Existem assuntos que escapam à maioria das pessoas, por mais ligados que estejam à nossa vida quotidiana.Grande exemplo são as condições em que os nossos alimentos e a forma como são criados afectam a nossa qualidade de vida, já que as discussões à volta do assunto descambam em trocas de impropérios científicos e nunca finais, o que só aumentam a confusão na cabeça do consumidor. Por isso, é bom ver que há gente interessada em discutir o problema e alertar o cidadão comum para os riscos que certas práticas de produção alimentar trazem à sua saúde. Até aqui, tudo bem.

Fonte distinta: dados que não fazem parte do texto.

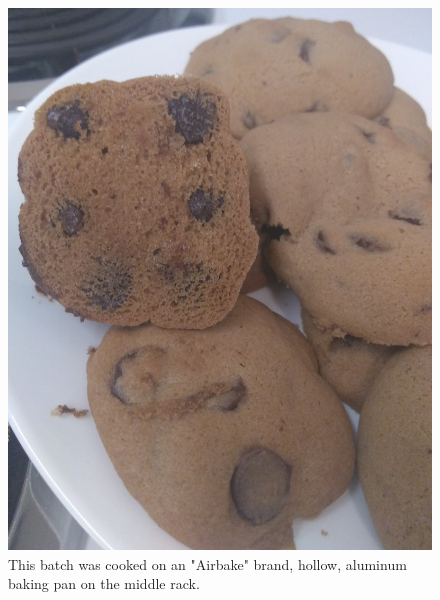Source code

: \documentclass[12pt, letterpaper]{article}
\begin{document}
\begin{flushleft}


\begin{figure}[H]
\begin{center}
\includegraphics[width=0.6\linewidth]{./pics/cookies.jpg}
\caption{This batch was cooked on an "Airbake" brand, hollow, aluminum baking pan on the middle rack.}
\end{center}
\end{figure}


\end{flushleft}
\end{document}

Como conheço muita gente que gosta de exercer activamente a sua cidadania e de se encontrar para partilhar as suas ideias em prol de um mundo melhor, volta e meia lá recebo convites para encontros, manifestações, actividades públicas, debates, o que me deixa satisfeito por ver que muitos jovens não estão alheados da discussão política e intelectual, como se costuma acreditar. Só que, depois, vêm os baldes de água fria da realidade.

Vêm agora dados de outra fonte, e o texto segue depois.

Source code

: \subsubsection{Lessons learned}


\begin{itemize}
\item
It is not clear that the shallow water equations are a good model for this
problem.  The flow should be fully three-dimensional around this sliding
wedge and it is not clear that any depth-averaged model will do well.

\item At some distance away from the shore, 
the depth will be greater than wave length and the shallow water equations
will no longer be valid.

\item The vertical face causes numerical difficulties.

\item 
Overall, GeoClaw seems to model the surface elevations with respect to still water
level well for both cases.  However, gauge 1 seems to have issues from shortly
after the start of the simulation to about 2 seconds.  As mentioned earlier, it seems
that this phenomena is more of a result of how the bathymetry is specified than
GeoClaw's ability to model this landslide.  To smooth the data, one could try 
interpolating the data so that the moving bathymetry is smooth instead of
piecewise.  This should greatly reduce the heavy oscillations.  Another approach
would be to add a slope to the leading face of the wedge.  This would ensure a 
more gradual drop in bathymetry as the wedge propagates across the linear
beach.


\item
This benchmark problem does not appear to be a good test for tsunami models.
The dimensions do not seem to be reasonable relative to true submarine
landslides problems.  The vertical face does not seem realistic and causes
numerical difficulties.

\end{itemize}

O cartaz do Ecotopia refere que seria um encontro dedicado este ano às Migrações, e que estaria “aberto a todas as pessoas interessadas em questões ambientais e de justiça social”, que podiam participar em debates teatro , campanhas, e, talvez a única coisa que sobrou para quem não participou, acção (logo a seguir na lista do cartaz “comida-sorrisos-natureza…”). Foi neste mail que soube da acção:
DIA DE ACÇÃO CONTRA OS TRANSGÉNICOS
17 Agosto
NÃO À COEXISTÊNCIA, SIM À RESISTÊNCIA!
17 de Agosto tem lugar um dia de acção contra os transgénicos, no âmbito do Ecotopia, um dos maiores encontros de activismo pelo ambiente da Europa. Este ano, o Ecotopia decorre em Portugal, em Aljezur, entre 4 e 19 de Agosto e que reunirá centenas de activistas de dezenas de países (ver http://www.ecotopiagathering.org).
Este dia de acção contará com acções descentralizadas, directas e criativas, pelo que desde já são convidad@s a pensar a vossa própria acção ou a juntar-se com outr@s activistas durante o Ecotopia para formar grupos de afinidade. No dia anterior, 16 de Agosto terão lugar workshops de formação sobre o tema dos transgénicos e de preparação para as acções.
O município de Aljezur declarou-se Zona Livre de Transgénicos e pertence à região do Algarve, a primeira região do país a declarar-se Zona Livre de Transgénicos. Apesar disso, este ano há já cultivos de transgénicos no Algarve, no concelho de Silves.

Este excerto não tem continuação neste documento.